Source texts of formatted documents:
== Segment start ==

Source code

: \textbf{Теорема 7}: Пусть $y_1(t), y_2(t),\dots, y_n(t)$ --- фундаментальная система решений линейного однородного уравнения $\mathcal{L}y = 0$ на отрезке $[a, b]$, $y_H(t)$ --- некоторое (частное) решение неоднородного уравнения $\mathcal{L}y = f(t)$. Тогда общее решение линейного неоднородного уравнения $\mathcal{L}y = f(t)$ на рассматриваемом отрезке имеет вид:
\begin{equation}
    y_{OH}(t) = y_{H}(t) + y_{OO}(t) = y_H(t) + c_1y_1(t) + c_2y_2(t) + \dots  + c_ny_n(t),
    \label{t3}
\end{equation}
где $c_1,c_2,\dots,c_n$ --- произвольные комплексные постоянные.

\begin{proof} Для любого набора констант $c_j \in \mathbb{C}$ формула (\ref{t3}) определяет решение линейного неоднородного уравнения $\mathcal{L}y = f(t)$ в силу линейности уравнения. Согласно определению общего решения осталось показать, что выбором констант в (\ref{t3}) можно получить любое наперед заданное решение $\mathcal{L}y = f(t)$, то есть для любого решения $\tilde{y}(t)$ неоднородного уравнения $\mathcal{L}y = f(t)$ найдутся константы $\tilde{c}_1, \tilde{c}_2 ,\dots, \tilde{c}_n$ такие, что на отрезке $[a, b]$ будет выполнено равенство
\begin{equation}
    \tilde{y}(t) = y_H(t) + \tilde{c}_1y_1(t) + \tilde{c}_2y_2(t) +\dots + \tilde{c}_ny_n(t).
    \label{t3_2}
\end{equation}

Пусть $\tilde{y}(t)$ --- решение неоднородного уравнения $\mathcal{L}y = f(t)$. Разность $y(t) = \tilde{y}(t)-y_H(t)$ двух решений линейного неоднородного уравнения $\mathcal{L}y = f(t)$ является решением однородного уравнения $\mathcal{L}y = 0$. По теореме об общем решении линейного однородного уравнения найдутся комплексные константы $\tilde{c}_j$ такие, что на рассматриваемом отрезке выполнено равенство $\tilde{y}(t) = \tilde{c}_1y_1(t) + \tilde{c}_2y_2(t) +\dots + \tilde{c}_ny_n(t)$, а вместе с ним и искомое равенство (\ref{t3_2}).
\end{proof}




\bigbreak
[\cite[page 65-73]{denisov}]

== Segment end ==
== Segment start ==

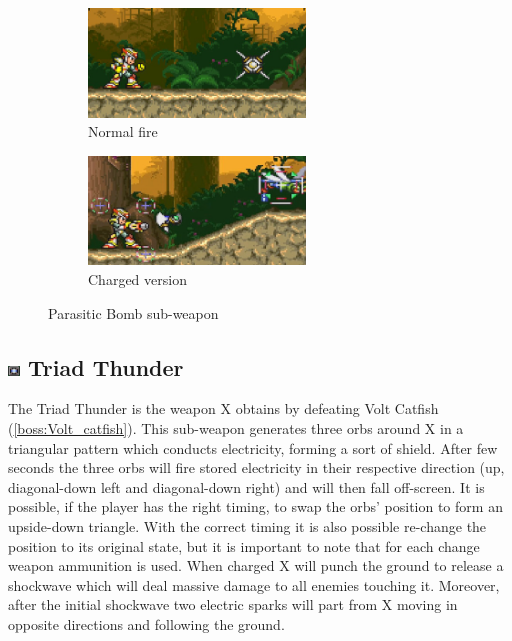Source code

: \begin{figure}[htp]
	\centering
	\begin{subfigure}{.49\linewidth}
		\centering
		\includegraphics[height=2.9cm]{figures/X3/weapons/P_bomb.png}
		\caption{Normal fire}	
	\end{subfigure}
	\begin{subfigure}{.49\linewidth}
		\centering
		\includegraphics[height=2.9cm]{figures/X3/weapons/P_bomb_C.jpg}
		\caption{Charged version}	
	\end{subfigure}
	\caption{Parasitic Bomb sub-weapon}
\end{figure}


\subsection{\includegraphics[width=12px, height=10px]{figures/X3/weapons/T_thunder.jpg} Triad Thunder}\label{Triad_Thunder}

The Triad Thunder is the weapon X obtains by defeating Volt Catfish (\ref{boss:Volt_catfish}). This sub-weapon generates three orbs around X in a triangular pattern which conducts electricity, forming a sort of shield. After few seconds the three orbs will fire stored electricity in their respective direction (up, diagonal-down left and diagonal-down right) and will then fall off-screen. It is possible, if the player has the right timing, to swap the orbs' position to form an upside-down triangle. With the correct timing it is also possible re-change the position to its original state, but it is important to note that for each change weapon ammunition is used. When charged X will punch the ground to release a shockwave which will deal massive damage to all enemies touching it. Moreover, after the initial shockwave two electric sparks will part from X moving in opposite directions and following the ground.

== Segment end ==

- **WORK TO BE COMPLETED**:
Search the records for the string "mathcal" and, wherever a line contains it, please copy that line.

- **RESPONSE BELOW**:
: \textbf{Теорема 7}: Пусть $y_1(t), y_2(t),\dots, y_n(t)$ --- фундаментальная система решений линейного однородного уравнения $\mathcal{L}y = 0$ на отрезке $[a, b]$, $y_H(t)$ --- некоторое (частное) решение неоднородного уравнения $\mathcal{L}y = f(t)$. Тогда общее решение линейного неоднородного уравнения $\mathcal{L}y = f(t)$ на рассматриваемом отрезке имеет вид:
\begin{proof} Для любого набора констант $c_j \in \mathbb{C}$ формула (\ref{t3}) определяет решение линейного неоднородного уравнения $\mathcal{L}y = f(t)$ в силу линейности уравнения. Согласно определению общего решения осталось показать, что выбором констант в (\ref{t3}) можно получить любое наперед заданное решение $\mathcal{L}y = f(t)$, то есть для любого решения $\tilde{y}(t)$ неоднородного уравнения $\mathcal{L}y = f(t)$ найдутся константы $\tilde{c}_1, \tilde{c}_2 ,\dots, \tilde{c}_n$ такие, что на отрезке $[a, b]$ будет выполнено равенство
Пусть $\tilde{y}(t)$ --- решение неоднородного уравнения $\mathcal{L}y = f(t)$. Разность $y(t) = \tilde{y}(t)-y_H(t)$ двух решений линейного неоднородного уравнения $\mathcal{L}y = f(t)$ является решением однородного уравнения $\mathcal{L}y = 0$. По теореме об общем решении линейного однородного уравнения найдутся комплексные константы $\tilde{c}_j$ такие, что на рассматриваемом отрезке выполнено равенство $\tilde{y}(t) = \tilde{c}_1y_1(t) + \tilde{c}_2y_2(t) +\dots + \tilde{c}_ny_n(t)$, а вместе с ним и искомое равенство (\ref{t3_2}).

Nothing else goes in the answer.